What the exercise asks: Count the lines below that include the word "calibration" and write that number alone.

Material for this task:
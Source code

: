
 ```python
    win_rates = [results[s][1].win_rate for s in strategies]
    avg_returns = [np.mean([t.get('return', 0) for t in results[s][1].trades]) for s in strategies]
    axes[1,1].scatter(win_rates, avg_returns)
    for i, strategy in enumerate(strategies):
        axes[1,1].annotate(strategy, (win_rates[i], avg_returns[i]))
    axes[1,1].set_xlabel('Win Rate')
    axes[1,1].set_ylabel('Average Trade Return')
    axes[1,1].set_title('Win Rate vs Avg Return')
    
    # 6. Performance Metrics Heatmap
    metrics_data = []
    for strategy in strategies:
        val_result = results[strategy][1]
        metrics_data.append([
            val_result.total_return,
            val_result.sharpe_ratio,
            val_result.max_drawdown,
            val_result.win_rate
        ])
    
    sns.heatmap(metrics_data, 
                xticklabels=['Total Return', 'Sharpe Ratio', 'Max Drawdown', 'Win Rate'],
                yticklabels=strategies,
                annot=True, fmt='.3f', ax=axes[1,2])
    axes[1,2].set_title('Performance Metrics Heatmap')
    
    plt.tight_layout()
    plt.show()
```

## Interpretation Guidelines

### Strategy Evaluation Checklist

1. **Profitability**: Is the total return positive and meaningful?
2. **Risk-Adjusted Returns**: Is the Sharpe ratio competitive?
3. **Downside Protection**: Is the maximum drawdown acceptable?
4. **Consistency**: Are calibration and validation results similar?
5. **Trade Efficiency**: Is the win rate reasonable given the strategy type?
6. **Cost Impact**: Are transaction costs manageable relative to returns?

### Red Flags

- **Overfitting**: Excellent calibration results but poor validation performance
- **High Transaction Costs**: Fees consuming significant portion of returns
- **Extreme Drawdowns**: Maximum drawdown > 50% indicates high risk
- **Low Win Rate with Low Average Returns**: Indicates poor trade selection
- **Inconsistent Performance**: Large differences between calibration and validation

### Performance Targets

Result of this exercise: 3